MAROS – Proyek Jalan Hotmix Carangki–Batangase Tahun Anggaran 2023 senilai Rp4.976.600.000 dari APBD Kabupaten Maros kini menjadi sorotan tajam. Tim investigasi Perserikatan Journalist Siber Indonesia (PERJOSI) Kabupaten Maros mencatat sejumlah dugaan ketidaksesuaian pelaksanaan pekerjaan dengan standar teknis dan Rancangan Anggaran Biaya (RAB), menimbulkan pertanyaan publik terkait kualitas, transparansi, dan akuntabilitas proyek.
Temuan lapangan memperlihatkan kondisi yang mengganjal: ketebalan lapisan hotmix tidak merata, beberapa titik jalan terlihat retak dan bergelombang, pengerjaan di tikungan dan persimpangan diduga tidak maksimal, serta drainase yang seharusnya mendukung umur jalan terlihat kurang berfungsi. Sorotan ini semakin tajam karena proyek ini dikerjakan saat Kepala Dinas PUPR Kabupaten Maros dijabat A. Muetazim Mansur, S.T, yang kini menjabat Wakil Bupati Maros.
Sorotan PERJOSI: Fakta Bukan Spekulasi
Ketua Plt PERJOSI Maros, Bung Talla, menegaskan pihaknya tidak ingin berspekulasi. “Fakta di lapangan menunjukkan ada hal yang perlu diuji secara profesional,” ujarnya.
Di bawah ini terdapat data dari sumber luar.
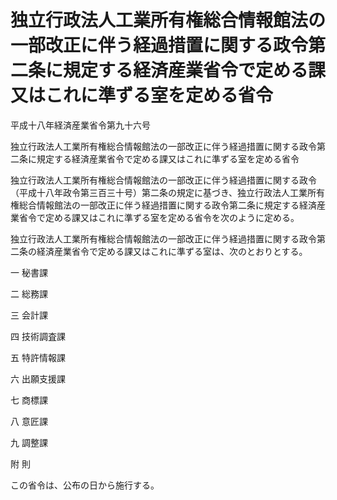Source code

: # 独立行政法人工業所有権総合情報館法の一部改正に伴う経過措置に関する政令第二条に規定する経済産業省令で定める課又はこれに準ずる室を定める省令

平成十八年経済産業省令第九十六号

独立行政法人工業所有権総合情報館法の一部改正に伴う経過措置に関する政令第二条に規定する経済産業省令で定める課又はこれに準ずる室を定める省令

独立行政法人工業所有権総合情報館法の一部改正に伴う経過措置に関する政令（平成十八年政令第三百三十号）第二条の規定に基づき、独立行政法人工業所有権総合情報館法の一部改正に伴う経過措置に関する政令第二条に規定する経済産業省令で定める課又はこれに準ずる室を定める省令を次のように定める。

独立行政法人工業所有権総合情報館法の一部改正に伴う経過措置に関する政令第二条の経済産業省令で定める課又はこれに準ずる室は、次のとおりとする。

一 秘書課

二 総務課

三 会計課

四 技術調査課

五 特許情報課

六 出願支援課

七 商標課

八 意匠課

九 調整課

附 則

この省令は、公布の日から施行する。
Dengan nilai proyek miliaran rupiah dan pelaksana CV. Mulia Karya Persada, seharusnya hasil akhir infrastruktur memenuhi standar optimal.
Dalam pengelolaan keuangan daerah, tanggung jawab proyek tidak hanya pada kontraktor, tetapi juga perencana teknis, pengawas lapangan, pejabat pembuat komitmen (PPK), hingga kepala dinas sebagai penanggung jawab struktural. “Publik berhak mempertanyakan, apakah seluruh tahapan telah berjalan sesuai prosedur,” tegas Bung Talla.
Pertanggungjawaban Moral dan Administratif
Proyek ini dikerjakan pada tahun 2023, saat Kepala Dinas PUPR Kabupaten Maros dijabat A. Muetazim Mansur, S.T, yang kini Wakil Bupati. Ketua PERJOSI menekankan, perhatian publik muncul bukan soal tuduhan langsung, tetapi aspek pertanggungjawaban administratif dan moral. “Ini soal tanggung jawab terhadap pekerjaan di masa jabatan sebelumnya, bukan posisi sekarang,” jelasnya.
Dalam banyak kasus proyek infrastruktur, dugaan penyimpangan biasanya terkait pola tertentu. Ketua PERJOSI menilai perlu verifikasi terhadap beberapa kemungkinan: ketidaksesuaian spesifikasi teknis, kesesuaian volume dan kualitas pekerjaan dengan RAB, lemahnya pengawasan lapangan, material tidak sesuai standar, serta pengerjaan yang tidak mengikuti prosedur. Audit teknis independen menjadi langkah mutlak.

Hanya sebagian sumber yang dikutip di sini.